在start_urls中传递不同的url

时间:2018-10-17 22:40:22

标签: python web-scraping scrapy scrapy-spider

我对新手很陌生,并逐步构建了我的第一个蜘蛛,我试图将不同的url传递给start_urls,然后我想到了将它们添加到列表中,然后遍历该列表到start_urls ,这个问题是我执行时仅接受列表的网址,然后停止。

数据可以正确返回它们,但只能返回其中一个url,它不能构成完整的循环。 我究竟做错了什么?。 谢谢

class alquilerVehiculo1(CrawlSpider):

    plantilla = ("https://www.rentalcars.com/SearchResults.do?country=Argentina&doYear={año_devolucion}&doFiltering=true"
            "&fromLocChoose=true&filterTo=49&dropLocationName={localidad}&ftsType=C&ftsLocationSearch={codigoLocalidad}"
            "&dropFtsSearch=L&doDay={dia_devolucion}&searchType=allareasgeosearch&filterFrom=0&puMonth={mes_solicitud}&dropFtsInput={localidad}&dropCountry=Argentina"
            "&puDay={dia_solicitud}&dropFtsLocationSearch={codigoLocalidad}&puHour=10&dropFtsEntry=22776&enabler=&distance=10"
            "&ftsEntry=22776&city={localidad}&driverage=on&filterName=CarCategorisationSupplierFilter&dropCity={localidad}"
            "&dropFtsType=C&ftsAutocomplete={localidad}+Argentina&driversAge=30&dropFtsAutocomplete={localidad}+Argentina"
            "&dropFtsLocationName={localidad}&dropCountryCode=&doMinute=0&countryCode=&puYear={año_solicitud}&locationName=&puMinute=0&ftsInput={localidad}"
            "&coordinates={cordenadas}&dropLocation={codigoLocalidad}&doHour=10&dropCoordinates={cordenadas}" 
            "&ftsLocationName={localidad}&ftsSearch=L&location={codigoLocalidad}&doMonth={mes_devolucion}&reducedCategory=medium&filterAdditionalInfo=&advSearch=&exSuppliers=&ordering=price")

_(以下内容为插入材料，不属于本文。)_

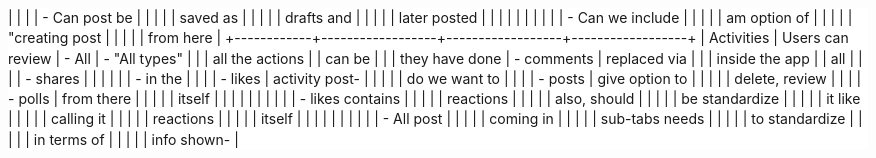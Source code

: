 |            |                  |                  | - Can post be    |
|            |                  |                  |   saved as       |
|            |                  |                  |   drafts and     |
|            |                  |                  |   later posted   |
|            |                  |                  |                  |
|            |                  |                  | - Can we include |
|            |                  |                  |   am option of   |
|            |                  |                  |   "creating post |
|            |                  |                  |   from here      |
+------------+------------------+------------------+------------------+
| Activities | Users can review | - All            | - "All types"    |
|            | all the actions  |                  |   can be         |
|            | they have done   | - comments       |   replaced via   |
|            | inside the app   |                  |   all            |
|            |                  | - shares         |                  |
|            |                  |                  | - in the         |
|            |                  | - likes          |   activity post- |
|            |                  |                  |   do we want to  |
|            |                  | - posts          |   give option to |
|            |                  |                  |   delete, review |
|            |                  | - polls          |   from there     |
|            |                  |                  |   itself         |
|            |                  |                  |                  |
|            |                  |                  | - likes contains |
|            |                  |                  |   reactions      |
|            |                  |                  |   also, should   |
|            |                  |                  |   be standardize |
|            |                  |                  |   it like        |
|            |                  |                  |   calling it     |
|            |                  |                  |   reactions      |
|            |                  |                  |   itself         |
|            |                  |                  |                  |
|            |                  |                  | - All post       |
|            |                  |                  |   coming in      |
|            |                  |                  |   sub-tabs needs |
|            |                  |                  |   to standardize |
|            |                  |                  |   in terms of    |
|            |                  |                  |   info shown-    |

    casos = [{"localidad":"Salta",
            "codigoLocalidad": "161",
            "cordenadas":"-24.7833%2C-65.4167"},
            {"localidad":"Mendoza",
            "codigoLocalidad": "106",
            "cordenadas":"-32.889%2c-68.843"}]

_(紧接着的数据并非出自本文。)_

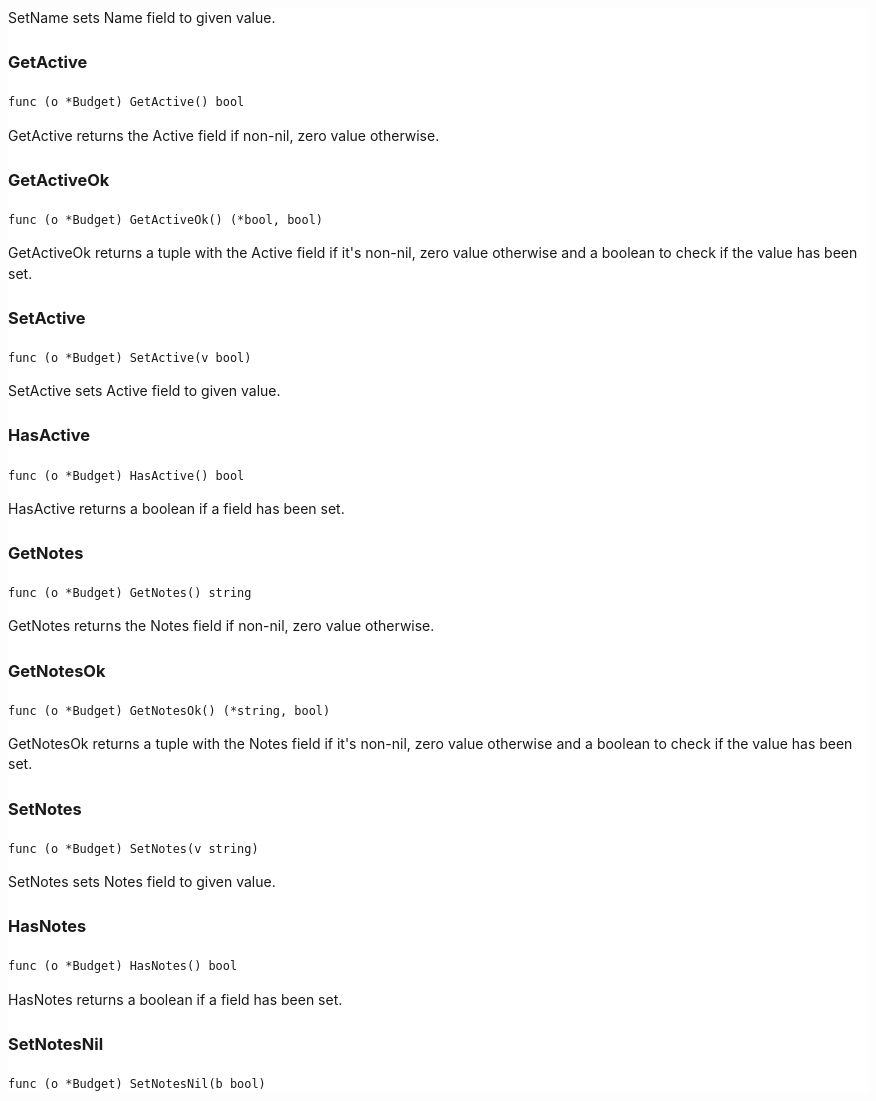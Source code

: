 SetName sets Name field to given value.


### GetActive

`func (o *Budget) GetActive() bool`

GetActive returns the Active field if non-nil, zero value otherwise.

### GetActiveOk

`func (o *Budget) GetActiveOk() (*bool, bool)`

GetActiveOk returns a tuple with the Active field if it's non-nil, zero value otherwise
and a boolean to check if the value has been set.

### SetActive

`func (o *Budget) SetActive(v bool)`

SetActive sets Active field to given value.

### HasActive

`func (o *Budget) HasActive() bool`

HasActive returns a boolean if a field has been set.

### GetNotes

`func (o *Budget) GetNotes() string`

GetNotes returns the Notes field if non-nil, zero value otherwise.

### GetNotesOk

`func (o *Budget) GetNotesOk() (*string, bool)`

GetNotesOk returns a tuple with the Notes field if it's non-nil, zero value otherwise
and a boolean to check if the value has been set.

### SetNotes

`func (o *Budget) SetNotes(v string)`

SetNotes sets Notes field to given value.

### HasNotes

`func (o *Budget) HasNotes() bool`

HasNotes returns a boolean if a field has been set.

### SetNotesNil

`func (o *Budget) SetNotesNil(b bool)`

    dias_Semana = date.today() + timedelta(7)
    dt_3 = dias_Semana + timedelta(3)

    for datos in casos:
        datos.update({"año_devolucion": dt_3.year,"dia_devolucion": dt_3.day,"mes_solicitud":dias_Semana.month ,"dia_solicitud": dias_Semana.day,"año_solicitud":dias_Semana.year,"mes_devolucion":dt_3.month})
        #print(plantilla.format(**datos))

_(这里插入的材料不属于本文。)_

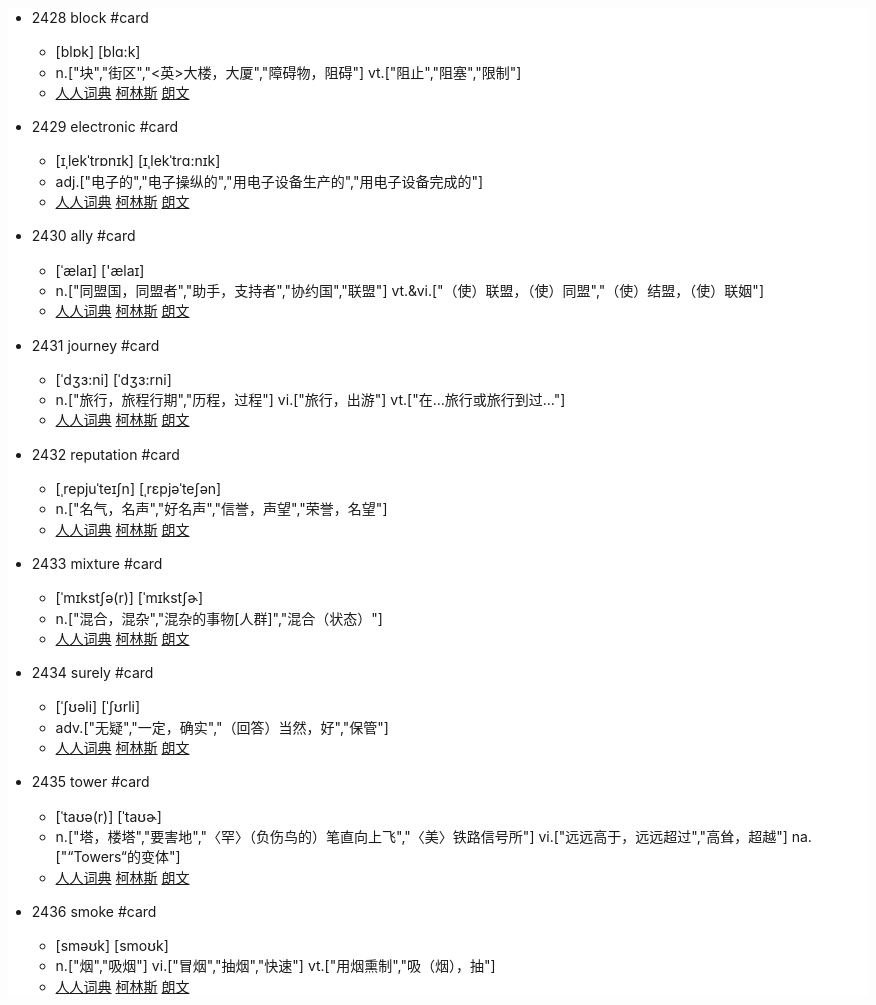 
- 2428 block #card
  - [blɒk]  [blɑ:k]
  - n.["块","街区","<英>大楼，大厦","障碍物，阻碍"]  vt.["阻止","阻塞","限制"]
  - [人人词典](https://www.91dict.com/words?w=block) [柯林斯](https://www.collinsdictionary.com/zh/dictionary/english/block) [朗文](https://www.ldoceonline.com/dictionary/block)
  

- 2429 electronic #card
  - [ɪˌlekˈtrɒnɪk]  [ɪˌlekˈtrɑ:nɪk]
  - adj.["电子的","电子操纵的","用电子设备生产的","用电子设备完成的"]
  - [人人词典](https://www.91dict.com/words?w=electronic) [柯林斯](https://www.collinsdictionary.com/zh/dictionary/english/electronic) [朗文](https://www.ldoceonline.com/dictionary/electronic)
  

- 2430 ally #card
  - [ˈælaɪ]  ['ælaɪ]
  - n.["同盟国，同盟者","助手，支持者","协约国","联盟"]  vt.&vi.["（使）联盟，（使）同盟","（使）结盟，（使）联姻"]
  - [人人词典](https://www.91dict.com/words?w=ally) [柯林斯](https://www.collinsdictionary.com/zh/dictionary/english/ally) [朗文](https://www.ldoceonline.com/dictionary/ally)
  

- 2431 journey #card
  - [ˈdʒɜ:ni]  [ˈdʒɜ:rni]
  - n.["旅行，旅程行期","历程，过程"]  vi.["旅行，出游"]  vt.["在…旅行或旅行到过…"]
  - [人人词典](https://www.91dict.com/words?w=journey) [柯林斯](https://www.collinsdictionary.com/zh/dictionary/english/journey) [朗文](https://www.ldoceonline.com/dictionary/journey)
  

- 2432 reputation #card
  - [ˌrepjuˈteɪʃn]  [ˌrɛpjəˈteʃən]
  - n.["名气，名声","好名声","信誉，声望","荣誉，名望"]
  - [人人词典](https://www.91dict.com/words?w=reputation) [柯林斯](https://www.collinsdictionary.com/zh/dictionary/english/reputation) [朗文](https://www.ldoceonline.com/dictionary/reputation)
  

- 2433 mixture #card
  - [ˈmɪkstʃə(r)]  [ˈmɪkstʃɚ]
  - n.["混合，混杂","混杂的事物[人群]","混合（状态）"]
  - [人人词典](https://www.91dict.com/words?w=mixture) [柯林斯](https://www.collinsdictionary.com/zh/dictionary/english/mixture) [朗文](https://www.ldoceonline.com/dictionary/mixture)
  

- 2434 surely #card
  - [ˈʃʊəli]  [ˈʃʊrli]
  - adv.["无疑","一定，确实","（回答）当然，好","保管"]
  - [人人词典](https://www.91dict.com/words?w=surely) [柯林斯](https://www.collinsdictionary.com/zh/dictionary/english/surely) [朗文](https://www.ldoceonline.com/dictionary/surely)
  

- 2435 tower #card
  - [ˈtaʊə(r)]  [ˈtaʊɚ]
  - n.["塔，楼塔","要害地","〈罕〉（负伤鸟的）笔直向上飞","〈美〉铁路信号所"]  vi.["远远高于，远远超过","高耸，超越"]  na.["“Towers“的变体"]
  - [人人词典](https://www.91dict.com/words?w=tower) [柯林斯](https://www.collinsdictionary.com/zh/dictionary/english/tower) [朗文](https://www.ldoceonline.com/dictionary/tower)
  

- 2436 smoke #card
  - [sməʊk]  [smoʊk]
  - n.["烟","吸烟"]  vi.["冒烟","抽烟","快速"]  vt.["用烟熏制","吸（烟），抽"]
  - [人人词典](https://www.91dict.com/words?w=smoke) [柯林斯](https://www.collinsdictionary.com/zh/dictionary/english/smoke) [朗文](https://www.ldoceonline.com/dictionary/smoke)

        name = 'alquilerVehiculoMediano'
        start_urls = [plantilla.format(**datos)]

    def parse(self,response):
        for folow_url in response.css("a.show-cars-link::attr(href)").extract():

            url = response.urljoin(folow_url)
            yield Request(url,callback = self.populate_item)
        # yield self.paginate(response)

    def populate_item(self,response):
        item_loader = ItemLoader(item=ReporteinmobiliarioItem(),response=response)
        item_loader.default_input_procesor = MapCompose(remove_tags)

        item_loader.add_css('compania', 'div.carResultRow_OfferInfo_Supplier-wrap>h4::text')
        item_loader.add_css('valor','span[class="carResultRow_Price-now"]::text') #'span.carResultRow_Price-now::text')
        item_loader.add_css('dias', 'span.carResultRow_Price-duration::text')
        item_loader.add_value('tipoVehiculo','Coche Mediano')
        item_loader.add_css('modelo','td.carResultRow_CarSpec>h2::text')
        item_loader.add_css('recogida_devolucion','div.search-summary__location::text')

        yield item_loader.load_item()

1 个答案:

答案 0 :(得分:0)

您的代码在每个循环中都覆盖变量:

for datos in casos:
    start_urls = [plantilla.format(**datos)]
            ^^^^^

应该是:

start_urls = []
for datos in casos:
    start_urls.append(plantilla.format(**datos))